Regardless of the reason we always appreciated his cooking and never passed up an opportunity to put his talents on full display. Thanks for all the good meals Chris! Hopefully, our next meal will be in your neck of the woods at some classy joint, with food prices that would make a small-town boy like me sick and of course you’re paying.
There is something very different between seeing someone you barely know go home and someone you have invested a great deal of time getting to know. Early on in doing prison time I felt jealous and even envious at times of those going home like I deserved to go home more than they did. It was just a feeling or emotion connected to the resentment I had towards myself for putting myself behind bars and over time I got over that.
I learned to be happy for every one that went home and realized that many more will have to go home before it’s my time. I joined in on many celebrations over the years, whether it was a meal, a hug, a conversation to wish them well on their way and I have even offered to perform “Magic Mike” entertainment but that party respectfully declined the offer.

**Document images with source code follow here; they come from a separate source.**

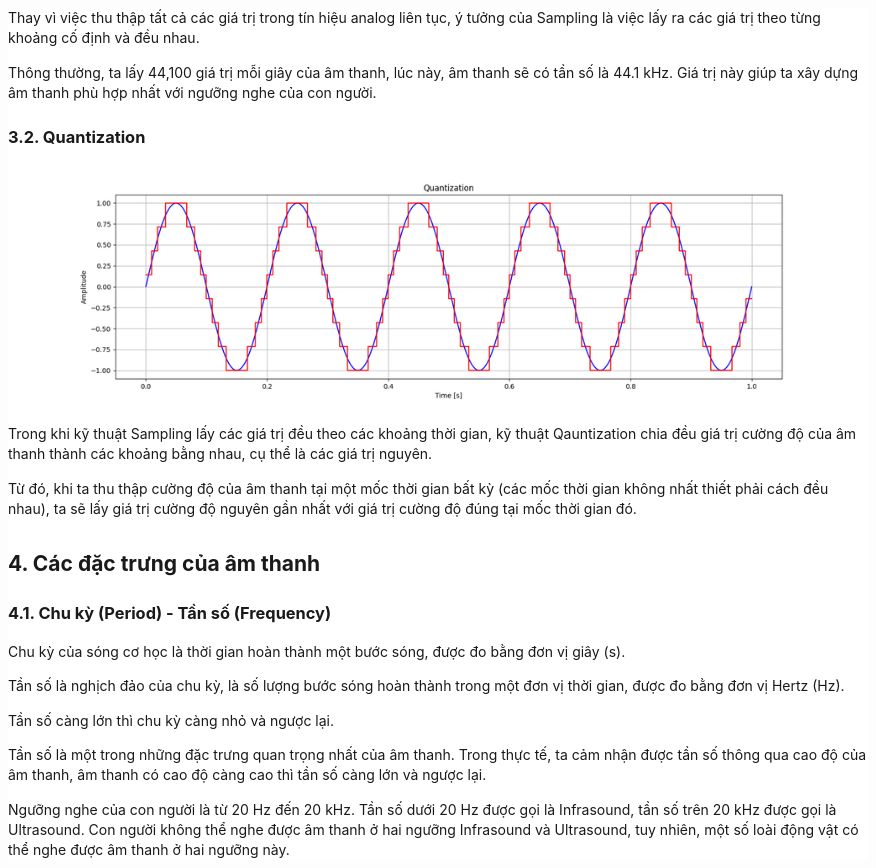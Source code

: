 Thay vì việc thu thập tất cả các giá trị trong tín hiệu analog liên tục, ý tưởng của Sampling là việc lấy ra các giá trị theo từng khoảng cố định và đều nhau.

Thông thường, ta lấy 44,100 giá trị mỗi giây của âm thanh, lúc này, âm thanh sẽ có tần số là 44.1 kHz.
Giá trị này giúp ta xây dựng âm thanh phù hợp nhất với ngưỡng nghe của con người.

### 3.2. Quantization

<img src="https://raw.githubusercontent.com/MinhHuuNguyen/ai-lectures/refs/heads/master/7_computer_audition/images/1-computer-audition/adc_quantization.png" style="width: 1000px;"/>

Trong khi kỹ thuật Sampling lấy các giá trị đều theo các khoảng thời gian, kỹ thuật Qauntization chia đều giá trị cường độ của âm thanh thành các khoảng bằng nhau, cụ thể là các giá trị nguyên.

Từ đó, khi ta thu thập cường độ của âm thanh tại một mốc thời gian bất kỳ (các mốc thời gian không nhất thiết phải cách đều nhau), ta sẽ lấy giá trị cường độ nguyên gần nhất với giá trị cường độ đúng tại mốc thời gian đó.

## 4. Các đặc trưng của âm thanh

### 4.1. Chu kỳ (Period) - Tần số (Frequency)

Chu kỳ của sóng cơ học là thời gian hoàn thành một bước sóng, được đo bằng đơn vị giây (s).

Tần số là nghịch đảo của chu kỳ, là số lượng bước sóng hoàn thành trong một đơn vị thời gian, được đo bằng đơn vị Hertz (Hz).

Tần số càng lớn thì chu kỳ càng nhỏ và ngược lại.

Tần số là một trong những đặc trưng quan trọng nhất của âm thanh.
Trong thực tế, ta cảm nhận được tần số thông qua cao độ của âm thanh, âm thanh có cao độ càng cao thì tần số càng lớn và ngược lại.

Ngưỡng nghe của con người là từ 20 Hz đến 20 kHz.
Tần số dưới 20 Hz được gọi là Infrasound, tần số trên 20 kHz được gọi là Ultrasound.
Con người không thể nghe được âm thanh ở hai ngưỡng Infrasound và Ultrasound, tuy nhiên, một số loài động vật có thể nghe được âm thanh ở hai ngưỡng này.
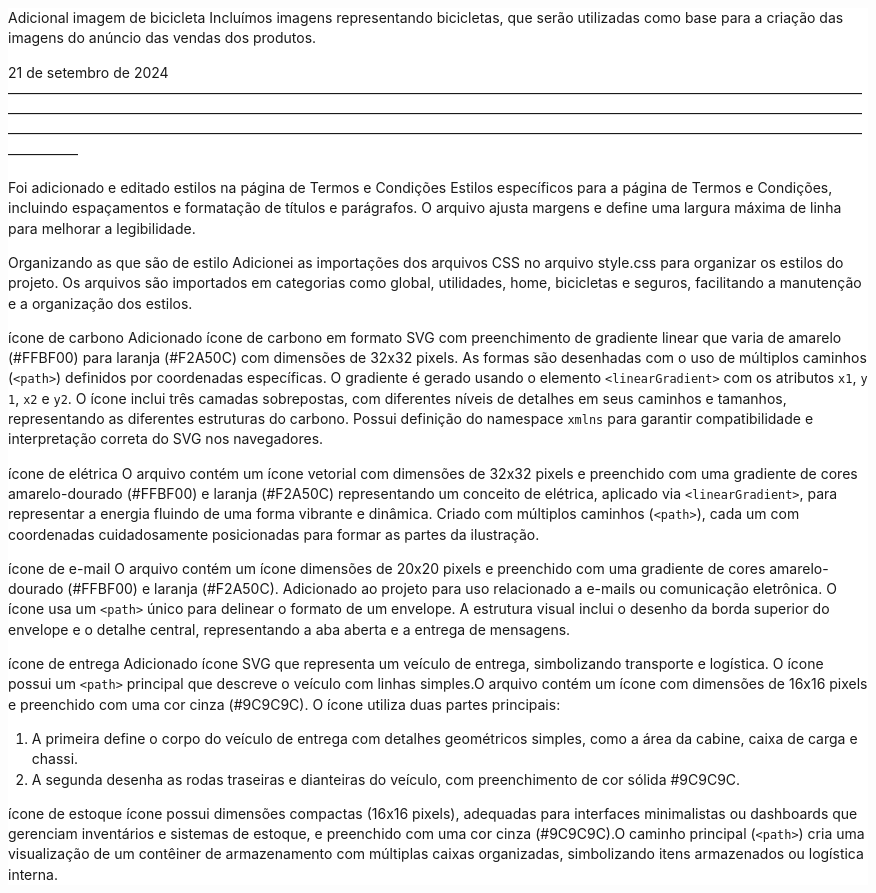 Adicional imagem de bicicleta
Incluímos imagens representando bicicletas, que serão utilizadas como base para a criação das imagens do anúncio das vendas dos produtos.

21 de setembro de 2024 ————————————————————————————————————————————————————————————————————————————————————————————————————————————————————————————————————————————————————————————————————————————————————————————


Foi adicionado e editado estilos na página de Termos e Condições
Estilos específicos para a página de Termos e Condições, incluindo espaçamentos e formatação de títulos e parágrafos. O arquivo ajusta margens e define uma largura máxima de linha para melhorar a legibilidade.

Organizando as que são de estilo
Adicionei as importações dos arquivos CSS no arquivo style.css para organizar os estilos do projeto. Os arquivos são importados em categorias como global, utilidades, home, bicicletas e seguros, facilitando a manutenção e a organização dos estilos.

ícone de carbono
Adicionado ícone de carbono em formato SVG com preenchimento de gradiente linear que varia de amarelo (#FFBF00) para laranja (#F2A50C)  com dimensões de 32x32 pixels. As formas são desenhadas com o uso de múltiplos caminhos (`<path>`) definidos por coordenadas específicas. O gradiente é gerado usando o elemento `<linearGradient>` com os atributos `x1`, `y1`, `x2` e `y2`. O ícone inclui três camadas sobrepostas, com diferentes níveis de detalhes em seus caminhos e tamanhos, representando as diferentes estruturas do carbono. Possui definição do namespace `xmlns` para garantir compatibilidade e interpretação correta do SVG nos navegadores.

ícone de elétrica
O arquivo contém um ícone vetorial com dimensões de 32x32 pixels e preenchido com uma gradiente de cores amarelo-dourado (#FFBF00) e laranja (#F2A50C) representando um conceito de elétrica, aplicado via `<linearGradient>`, para representar a energia fluindo de uma forma vibrante e dinâmica. Criado com múltiplos caminhos (`<path>`), cada um com coordenadas cuidadosamente posicionadas para formar as partes da ilustração.

ícone de e-mail
O arquivo contém um ícone dimensões de 20x20 pixels e preenchido com uma gradiente de cores amarelo-dourado (#FFBF00) e laranja (#F2A50C). Adicionado ao projeto para uso relacionado a e-mails ou comunicação eletrônica. O ícone usa um `<path>` único para delinear o formato de um envelope. A estrutura visual inclui o desenho da borda superior do envelope e o detalhe central, representando a aba aberta e a entrega de mensagens.

ícone de entrega
Adicionado ícone SVG que representa um veículo de entrega, simbolizando transporte e logística. O ícone possui um `<path>` principal que descreve o veículo com linhas simples.O arquivo contém um ícone com dimensões de 16x16 pixels e preenchido com uma cor cinza (#9C9C9C). 
O ícone utiliza duas partes principais:
  1. A primeira define o corpo do veículo de entrega com detalhes geométricos simples, como a área da cabine, caixa de carga e chassi.
  2. A segunda desenha as rodas traseiras e dianteiras do veículo, com preenchimento de cor sólida #9C9C9C.

ícone de estoque
ícone possui dimensões compactas (16x16 pixels), adequadas para interfaces minimalistas ou dashboards que gerenciam inventários e sistemas de estoque, e preenchido com uma cor cinza (#9C9C9C).O caminho principal (`<path>`) cria uma visualização de um contêiner de armazenamento com múltiplas caixas organizadas, simbolizando itens armazenados ou logística interna.
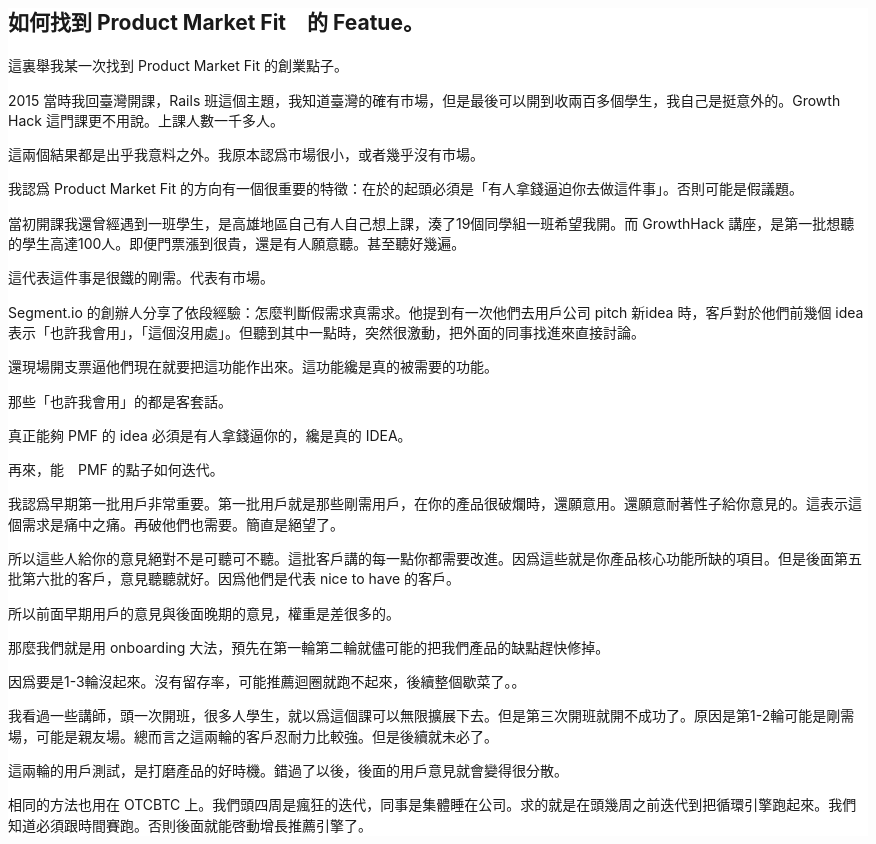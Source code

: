 ## 如何找到 Product Market Fit　的 Featue。

這裏舉我某一次找到 Product Market Fit 的創業點子。

2015 當時我回臺灣開課，Rails 班這個主題，我知道臺灣的確有市場，但是最後可以開到收兩百多個學生，我自己是挺意外的。Growth Hack 這門課更不用說。上課人數一千多人。

這兩個結果都是出乎我意料之外。我原本認爲市場很小，或者幾乎沒有市場。

我認爲 Product Market Fit 的方向有一個很重要的特徵：在於的起頭必須是「有人拿錢逼迫你去做這件事」。否則可能是假議題。

當初開課我還曾經遇到一班學生，是高雄地區自己有人自己想上課，湊了19個同學組一班希望我開。而 GrowthHack 講座，是第一批想聽的學生高達100人。即便門票漲到很貴，還是有人願意聽。甚至聽好幾遍。

這代表這件事是很鐵的剛需。代表有市場。

Segment.io 的創辦人分享了依段經驗：怎麼判斷假需求真需求。他提到有一次他們去用戶公司 pitch 新idea 時，客戶對於他們前幾個 idea 表示「也許我會用」，「這個沒用處」。但聽到其中一點時，突然很激動，把外面的同事找進來直接討論。

還現場開支票逼他們現在就要把這功能作出來。這功能纔是真的被需要的功能。

那些「也許我會用」的都是客套話。

真正能夠 PMF 的 idea 必須是有人拿錢逼你的，纔是真的 IDEA。

再來，能　PMF 的點子如何迭代。

我認爲早期第一批用戶非常重要。第一批用戶就是那些剛需用戶，在你的產品很破爛時，還願意用。還願意耐著性子給你意見的。這表示這個需求是痛中之痛。再破他們也需要。簡直是絕望了。

所以這些人給你的意見絕對不是可聽可不聽。這批客戶講的每一點你都需要改進。因爲這些就是你產品核心功能所缺的項目。但是後面第五批第六批的客戶，意見聽聽就好。因爲他們是代表 nice to have 的客戶。

所以前面早期用戶的意見與後面晚期的意見，權重是差很多的。

那麼我們就是用 onboarding 大法，預先在第一輪第二輪就儘可能的把我們產品的缺點趕快修掉。

因爲要是1-3輪沒起來。沒有留存率，可能推薦迴圈就跑不起來，後續整個歇菜了。。

我看過一些講師，頭一次開班，很多人學生，就以爲這個課可以無限擴展下去。但是第三次開班就開不成功了。原因是第1-2輪可能是剛需場，可能是親友場。總而言之這兩輪的客戶忍耐力比較強。但是後續就未必了。

這兩輪的用戶測試，是打磨產品的好時機。錯過了以後，後面的用戶意見就會變得很分散。

相同的方法也用在 OTCBTC 上。我們頭四周是瘋狂的迭代，同事是集體睡在公司。求的就是在頭幾周之前迭代到把循環引擎跑起來。我們知道必須跟時間賽跑。否則後面就能啓動增長推薦引擎了。
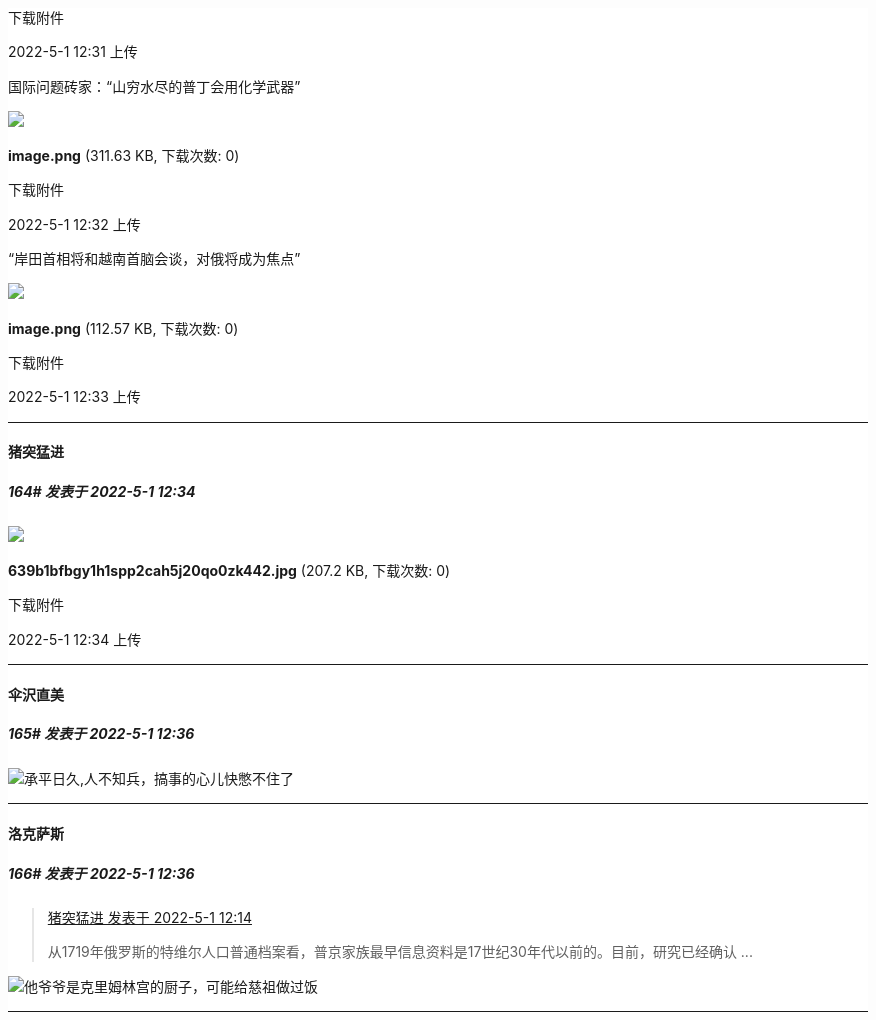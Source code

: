下载附件

2022-5-1 12:31 上传

国际问题砖家：“山穷水尽的普丁会用化学武器”

<img src="https://img.saraba1st.com/forum/202205/01/123237k0dda1dwfr6dddmr.png" referrerpolicy="no-referrer">

<strong>image.png</strong> (311.63 KB, 下载次数: 0)

下载附件

2022-5-1 12:32 上传

“岸田首相将和越南首脑会谈，对俄将成为焦点”

<img src="https://img.saraba1st.com/forum/202205/01/123323sjtx7gw27w27joq0.png" referrerpolicy="no-referrer">

<strong>image.png</strong> (112.57 KB, 下载次数: 0)

下载附件

2022-5-1 12:33 上传

*****

####  猪突猛进  
##### 164#       发表于 2022-5-1 12:34

<img src="https://img.saraba1st.com/forum/202205/01/123421c1n07h8abp0nvjj4.jpg" referrerpolicy="no-referrer">

<strong>639b1bfbgy1h1spp2cah5j20qo0zk442.jpg</strong> (207.2 KB, 下载次数: 0)

下载附件

2022-5-1 12:34 上传

*****

####  伞沢直美  
##### 165#       发表于 2022-5-1 12:36

<img src="https://static.saraba1st.com/image/smiley/face2017/067.png" referrerpolicy="no-referrer">承平日久,人不知兵，搞事的心儿快憋不住了

*****

####  洛克萨斯  
##### 166#       发表于 2022-5-1 12:36

<blockquote><a href="httphttps://bbs.saraba1st.com/2b/forum.php?mod=redirect&amp;goto=findpost&amp;pid=55654777&amp;ptid=2067268" target="_blank">猪突猛进 发表于 2022-5-1 12:14</a>

从1719年俄罗斯的特维尔人口普通档案看，普京家族最早信息资料是17世纪30年代以前的。目前，研究已经确认 ...</blockquote>
<img src="https://static.saraba1st.com/image/smiley/face2017/068.png" referrerpolicy="no-referrer">他爷爷是克里姆林宫的厨子，可能给慈祖做过饭

*****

Goodbyes have always been uncomfortable for me, I don’t always know what to say and they are usually filled with awkward silences. When someone is getting ready to leave, like the day before, I will often avoid them because I don’t know what to say about the way I am feeling. Like I am ashamed to tell another man in prison that I am going to miss them. I used to exchange info but now I just tell them to add me on Facebook and when I get out I will accept it. I am sure most of them won’t and that’s probably a good thing. However, I hope some do because I have met a lot of good people in prison, just as my friend said I would on my last night as a free man.
I think about when Nate and Kyle left and the emotions I felt during those times.
Comparable life experiences would be one-sided breakups, the last days of summer before the school year starts back up or finding out your best friend is moving away.
Nate was the first to leave and I had three and a half years left on my sentence, which at that time felt like an eternity. Nate did such a small amount of time in prison and I was skeptical of whether or not I would ever see him again. But after the short period he was here I felt like I had known him for years and was thankful for meeting him and knew I would cherish our time together. I am even more thankful that he is still here for me today whenever I need him; he is always a phone call away.
I can say much of the same for Kyle, who left a couple of years after Nate and I was still about 18 months from the door when he went home. When friends like this go home, you feel almost abandoned but you quickly realize there is nothing you can do about it, it’s just a way of life. The show must go on and you do what you have to do to move forward.
Ivan is the next one to leave: my current Bunkie, who I have mentioned in a previous post. When I wrote that post he was going to be leaving after me but he received a reduction that put him out just before me. When I met Ivan I became the second most important Noah in his life, just barely after his 12-year-old son who is also named Noah. When we have Ivan’ s going away party I will be six short months from going home and that means that my meal will be the next one planned, I can’t wait!
So I guess early on in prison, watching inmates go home sucks, because you aren’t thinking about the positives.
Once you get past that initial mindset you realize it’s an amazing thing and I can only imagine how good it feels when you walk out of those prison doors.
It has to be one of the most liberating experiences imaginable, maybe something everybody should experience just once, or not!